Researchers demonstrate that malware can be hidden inside AI models
Researchers Zhi Wang, Chaoge Liu, and Xiang Cui published a paper last Monday demonstrating a new technique for slipping malware past automated detection tools—in this case, by hiding it inside a neural network.
The three embedded 36.9MiB of malware into a 178MiB AlexNet model without significantly altering the function of the model itself. The malware-embedded model classified images with near-identical accuracy, within 1% of the malware-free model. (This is possible because the number of layers and total neurons in a convolutional neural network is fixed prior to training—which means that, much like in human brains, many of the neurons in a trained model end up being either largely or entirely dormant.)

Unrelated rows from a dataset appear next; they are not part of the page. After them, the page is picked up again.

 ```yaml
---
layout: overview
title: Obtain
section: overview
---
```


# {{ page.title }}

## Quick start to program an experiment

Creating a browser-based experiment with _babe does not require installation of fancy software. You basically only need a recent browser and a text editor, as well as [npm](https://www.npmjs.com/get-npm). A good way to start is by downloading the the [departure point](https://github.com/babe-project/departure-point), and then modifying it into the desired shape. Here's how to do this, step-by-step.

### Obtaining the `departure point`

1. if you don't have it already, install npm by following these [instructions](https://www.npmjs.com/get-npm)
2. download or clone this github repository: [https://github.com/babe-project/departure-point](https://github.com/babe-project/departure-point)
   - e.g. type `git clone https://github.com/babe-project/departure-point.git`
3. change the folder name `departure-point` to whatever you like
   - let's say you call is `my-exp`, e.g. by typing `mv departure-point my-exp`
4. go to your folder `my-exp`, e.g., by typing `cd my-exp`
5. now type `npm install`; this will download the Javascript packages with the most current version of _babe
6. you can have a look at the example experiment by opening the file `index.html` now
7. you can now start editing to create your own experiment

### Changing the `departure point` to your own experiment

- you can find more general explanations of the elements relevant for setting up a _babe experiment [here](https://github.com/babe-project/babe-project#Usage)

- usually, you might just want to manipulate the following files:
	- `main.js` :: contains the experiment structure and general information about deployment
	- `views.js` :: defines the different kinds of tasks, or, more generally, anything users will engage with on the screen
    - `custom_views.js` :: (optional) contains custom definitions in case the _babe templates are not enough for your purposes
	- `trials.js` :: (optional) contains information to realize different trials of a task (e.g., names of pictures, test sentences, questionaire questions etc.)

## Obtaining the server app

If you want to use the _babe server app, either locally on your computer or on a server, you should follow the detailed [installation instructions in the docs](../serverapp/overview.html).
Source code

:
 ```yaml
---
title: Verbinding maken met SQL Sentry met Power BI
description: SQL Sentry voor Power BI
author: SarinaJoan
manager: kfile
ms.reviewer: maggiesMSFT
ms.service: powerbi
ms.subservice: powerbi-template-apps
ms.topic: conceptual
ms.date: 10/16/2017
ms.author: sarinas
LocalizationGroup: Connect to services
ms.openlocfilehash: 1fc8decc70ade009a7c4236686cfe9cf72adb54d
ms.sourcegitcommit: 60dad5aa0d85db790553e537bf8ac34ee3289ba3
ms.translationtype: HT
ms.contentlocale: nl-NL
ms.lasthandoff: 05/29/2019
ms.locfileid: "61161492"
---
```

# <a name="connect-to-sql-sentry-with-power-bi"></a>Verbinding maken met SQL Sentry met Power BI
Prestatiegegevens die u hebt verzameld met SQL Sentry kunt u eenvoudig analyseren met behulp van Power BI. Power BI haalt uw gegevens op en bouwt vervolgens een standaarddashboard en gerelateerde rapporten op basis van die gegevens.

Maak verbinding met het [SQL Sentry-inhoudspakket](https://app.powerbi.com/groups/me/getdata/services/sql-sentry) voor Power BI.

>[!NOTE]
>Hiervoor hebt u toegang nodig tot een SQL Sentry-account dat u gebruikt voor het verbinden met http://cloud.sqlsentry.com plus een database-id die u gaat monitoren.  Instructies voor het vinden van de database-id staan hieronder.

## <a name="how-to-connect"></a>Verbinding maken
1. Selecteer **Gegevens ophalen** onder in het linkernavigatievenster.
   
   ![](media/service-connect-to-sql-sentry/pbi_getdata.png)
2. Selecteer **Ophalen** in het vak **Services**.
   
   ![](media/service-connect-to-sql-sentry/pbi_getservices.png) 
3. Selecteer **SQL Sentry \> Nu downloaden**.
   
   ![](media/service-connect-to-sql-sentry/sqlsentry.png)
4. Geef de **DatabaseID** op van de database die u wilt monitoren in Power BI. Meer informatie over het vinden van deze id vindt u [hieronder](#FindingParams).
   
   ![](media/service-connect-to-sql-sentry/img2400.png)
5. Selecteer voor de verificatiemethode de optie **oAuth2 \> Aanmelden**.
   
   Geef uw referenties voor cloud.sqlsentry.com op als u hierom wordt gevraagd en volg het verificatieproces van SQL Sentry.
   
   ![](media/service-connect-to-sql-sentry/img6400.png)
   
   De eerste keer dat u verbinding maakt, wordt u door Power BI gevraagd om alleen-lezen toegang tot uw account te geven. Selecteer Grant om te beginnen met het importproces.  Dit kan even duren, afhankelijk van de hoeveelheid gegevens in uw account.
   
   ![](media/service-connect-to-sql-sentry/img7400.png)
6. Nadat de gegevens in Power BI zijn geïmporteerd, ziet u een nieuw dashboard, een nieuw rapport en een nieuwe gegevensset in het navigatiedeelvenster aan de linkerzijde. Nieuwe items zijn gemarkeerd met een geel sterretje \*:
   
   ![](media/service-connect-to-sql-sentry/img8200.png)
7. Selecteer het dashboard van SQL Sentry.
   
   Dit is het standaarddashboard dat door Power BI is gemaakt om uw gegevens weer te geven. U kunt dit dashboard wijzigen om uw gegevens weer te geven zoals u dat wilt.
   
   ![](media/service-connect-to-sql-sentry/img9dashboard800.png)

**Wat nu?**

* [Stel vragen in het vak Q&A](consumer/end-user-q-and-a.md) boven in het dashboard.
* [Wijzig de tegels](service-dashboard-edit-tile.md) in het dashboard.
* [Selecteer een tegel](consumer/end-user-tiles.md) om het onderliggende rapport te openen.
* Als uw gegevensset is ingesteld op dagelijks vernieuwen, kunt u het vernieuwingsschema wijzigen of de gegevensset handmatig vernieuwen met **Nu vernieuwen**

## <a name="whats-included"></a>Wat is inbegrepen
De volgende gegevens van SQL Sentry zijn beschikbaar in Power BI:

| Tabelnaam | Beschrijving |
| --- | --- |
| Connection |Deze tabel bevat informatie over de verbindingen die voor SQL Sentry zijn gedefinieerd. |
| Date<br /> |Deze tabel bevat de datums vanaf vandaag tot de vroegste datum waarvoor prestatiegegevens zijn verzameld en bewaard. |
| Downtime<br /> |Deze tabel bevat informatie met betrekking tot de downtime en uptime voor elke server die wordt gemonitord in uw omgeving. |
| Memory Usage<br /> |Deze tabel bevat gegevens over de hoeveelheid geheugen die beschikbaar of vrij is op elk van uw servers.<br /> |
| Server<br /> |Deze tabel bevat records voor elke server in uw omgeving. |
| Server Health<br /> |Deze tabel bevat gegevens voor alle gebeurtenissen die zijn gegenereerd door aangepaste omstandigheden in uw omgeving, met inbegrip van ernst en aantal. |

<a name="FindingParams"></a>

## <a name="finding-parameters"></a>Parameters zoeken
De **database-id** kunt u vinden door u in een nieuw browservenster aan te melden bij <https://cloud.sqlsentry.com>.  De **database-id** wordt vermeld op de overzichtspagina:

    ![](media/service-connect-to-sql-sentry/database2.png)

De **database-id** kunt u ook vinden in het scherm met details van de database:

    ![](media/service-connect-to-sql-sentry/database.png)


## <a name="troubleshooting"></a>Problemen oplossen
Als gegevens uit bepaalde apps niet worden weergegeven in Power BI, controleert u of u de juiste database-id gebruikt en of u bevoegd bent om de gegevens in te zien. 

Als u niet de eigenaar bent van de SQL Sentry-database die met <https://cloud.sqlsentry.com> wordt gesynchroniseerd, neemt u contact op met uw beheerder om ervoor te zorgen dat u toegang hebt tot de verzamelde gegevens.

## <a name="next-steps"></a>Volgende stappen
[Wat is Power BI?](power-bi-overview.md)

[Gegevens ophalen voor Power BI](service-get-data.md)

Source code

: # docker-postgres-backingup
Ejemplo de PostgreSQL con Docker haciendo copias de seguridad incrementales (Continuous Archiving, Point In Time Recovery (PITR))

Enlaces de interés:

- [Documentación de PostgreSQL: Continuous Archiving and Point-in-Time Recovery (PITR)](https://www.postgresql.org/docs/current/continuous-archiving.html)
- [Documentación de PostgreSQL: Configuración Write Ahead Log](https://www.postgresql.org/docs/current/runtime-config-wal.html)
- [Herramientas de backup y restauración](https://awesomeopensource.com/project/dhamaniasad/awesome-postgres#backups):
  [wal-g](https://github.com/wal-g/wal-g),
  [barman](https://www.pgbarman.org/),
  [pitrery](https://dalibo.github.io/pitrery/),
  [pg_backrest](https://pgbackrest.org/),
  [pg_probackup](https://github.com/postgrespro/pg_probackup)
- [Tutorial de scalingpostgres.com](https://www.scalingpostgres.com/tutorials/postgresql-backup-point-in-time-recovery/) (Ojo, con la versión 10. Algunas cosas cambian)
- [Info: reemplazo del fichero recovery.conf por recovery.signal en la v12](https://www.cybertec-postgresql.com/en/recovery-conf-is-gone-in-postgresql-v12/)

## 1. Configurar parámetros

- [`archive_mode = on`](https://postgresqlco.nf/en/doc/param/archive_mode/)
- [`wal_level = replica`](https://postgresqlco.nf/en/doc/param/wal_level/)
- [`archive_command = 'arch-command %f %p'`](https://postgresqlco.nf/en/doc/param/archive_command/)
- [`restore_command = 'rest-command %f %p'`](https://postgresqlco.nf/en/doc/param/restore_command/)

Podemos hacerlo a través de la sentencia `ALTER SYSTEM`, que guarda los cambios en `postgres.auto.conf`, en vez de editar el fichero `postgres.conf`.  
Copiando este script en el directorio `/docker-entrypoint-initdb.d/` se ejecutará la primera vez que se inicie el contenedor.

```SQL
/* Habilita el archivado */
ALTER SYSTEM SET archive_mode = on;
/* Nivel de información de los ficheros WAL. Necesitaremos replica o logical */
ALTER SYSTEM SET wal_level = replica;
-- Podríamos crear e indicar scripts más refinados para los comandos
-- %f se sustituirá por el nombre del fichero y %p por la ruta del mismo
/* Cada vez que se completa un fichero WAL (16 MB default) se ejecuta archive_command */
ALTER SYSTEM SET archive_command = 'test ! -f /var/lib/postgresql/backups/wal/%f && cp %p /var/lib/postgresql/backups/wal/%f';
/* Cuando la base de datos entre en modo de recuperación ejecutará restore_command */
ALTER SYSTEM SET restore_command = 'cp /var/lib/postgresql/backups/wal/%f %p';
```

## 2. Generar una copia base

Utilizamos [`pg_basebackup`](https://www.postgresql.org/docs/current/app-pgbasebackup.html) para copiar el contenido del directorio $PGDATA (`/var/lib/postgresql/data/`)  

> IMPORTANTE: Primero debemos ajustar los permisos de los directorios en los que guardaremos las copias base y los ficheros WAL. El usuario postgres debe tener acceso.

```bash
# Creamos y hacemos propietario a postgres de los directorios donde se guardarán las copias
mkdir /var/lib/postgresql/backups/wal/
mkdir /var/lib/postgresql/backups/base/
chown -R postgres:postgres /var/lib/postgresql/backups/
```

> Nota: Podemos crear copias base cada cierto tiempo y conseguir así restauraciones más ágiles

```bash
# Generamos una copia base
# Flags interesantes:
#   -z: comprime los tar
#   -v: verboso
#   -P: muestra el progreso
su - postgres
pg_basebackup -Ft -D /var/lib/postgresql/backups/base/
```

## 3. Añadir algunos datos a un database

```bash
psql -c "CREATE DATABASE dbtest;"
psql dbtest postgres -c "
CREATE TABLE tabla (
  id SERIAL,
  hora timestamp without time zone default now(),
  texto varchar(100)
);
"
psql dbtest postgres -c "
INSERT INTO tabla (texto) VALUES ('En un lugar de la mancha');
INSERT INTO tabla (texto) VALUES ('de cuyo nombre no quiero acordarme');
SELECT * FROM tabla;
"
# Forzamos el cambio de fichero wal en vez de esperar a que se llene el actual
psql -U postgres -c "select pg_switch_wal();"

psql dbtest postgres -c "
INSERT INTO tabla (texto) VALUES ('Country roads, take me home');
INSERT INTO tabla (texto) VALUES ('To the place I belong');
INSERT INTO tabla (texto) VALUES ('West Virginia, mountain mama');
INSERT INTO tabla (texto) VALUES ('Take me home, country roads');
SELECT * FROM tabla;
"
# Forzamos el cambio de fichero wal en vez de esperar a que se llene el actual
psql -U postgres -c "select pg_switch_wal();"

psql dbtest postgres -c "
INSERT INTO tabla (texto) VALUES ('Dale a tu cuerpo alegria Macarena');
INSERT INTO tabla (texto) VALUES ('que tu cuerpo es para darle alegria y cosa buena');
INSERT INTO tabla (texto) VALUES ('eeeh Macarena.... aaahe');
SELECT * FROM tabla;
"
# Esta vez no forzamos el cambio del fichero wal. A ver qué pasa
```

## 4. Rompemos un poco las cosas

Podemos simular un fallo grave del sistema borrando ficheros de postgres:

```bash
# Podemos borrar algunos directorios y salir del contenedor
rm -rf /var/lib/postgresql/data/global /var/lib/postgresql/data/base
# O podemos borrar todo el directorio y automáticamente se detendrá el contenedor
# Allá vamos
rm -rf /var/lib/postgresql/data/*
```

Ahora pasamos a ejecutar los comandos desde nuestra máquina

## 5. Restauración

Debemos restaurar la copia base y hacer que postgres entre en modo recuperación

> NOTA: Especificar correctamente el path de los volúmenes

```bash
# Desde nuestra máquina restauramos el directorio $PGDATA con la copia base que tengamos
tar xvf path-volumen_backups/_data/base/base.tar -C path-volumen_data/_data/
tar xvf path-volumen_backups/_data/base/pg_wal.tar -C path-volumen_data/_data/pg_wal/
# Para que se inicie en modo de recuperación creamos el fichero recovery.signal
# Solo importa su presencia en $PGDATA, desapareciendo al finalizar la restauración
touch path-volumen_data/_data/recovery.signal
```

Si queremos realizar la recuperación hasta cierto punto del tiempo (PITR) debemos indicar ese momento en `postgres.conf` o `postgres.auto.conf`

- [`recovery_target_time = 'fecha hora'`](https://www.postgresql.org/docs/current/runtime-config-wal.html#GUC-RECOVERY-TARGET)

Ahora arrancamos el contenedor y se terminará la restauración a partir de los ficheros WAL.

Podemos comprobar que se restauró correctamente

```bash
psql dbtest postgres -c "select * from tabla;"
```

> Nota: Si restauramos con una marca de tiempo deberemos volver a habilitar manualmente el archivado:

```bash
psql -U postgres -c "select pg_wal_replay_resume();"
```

Just as importantly, squirreling the malware away into the model broke it up in ways that prevented detection by standard antivirus engines. VirusTotal, a service that "inspects items with over 70 antivirus scanners and URL/domain blocklisting services, in addition to a myriad of tools to extract signals from the studied content," did not raise any suspicions about the malware-embedded model. The researchers' technique chooses the best layer to work with in an already-trained model and then embeds the malware into that layer. In an existing trained model—for example, a widely available image classifier—there may be an undesirably large impact on accuracy due to not having enough dormant or mostly dormant neurons.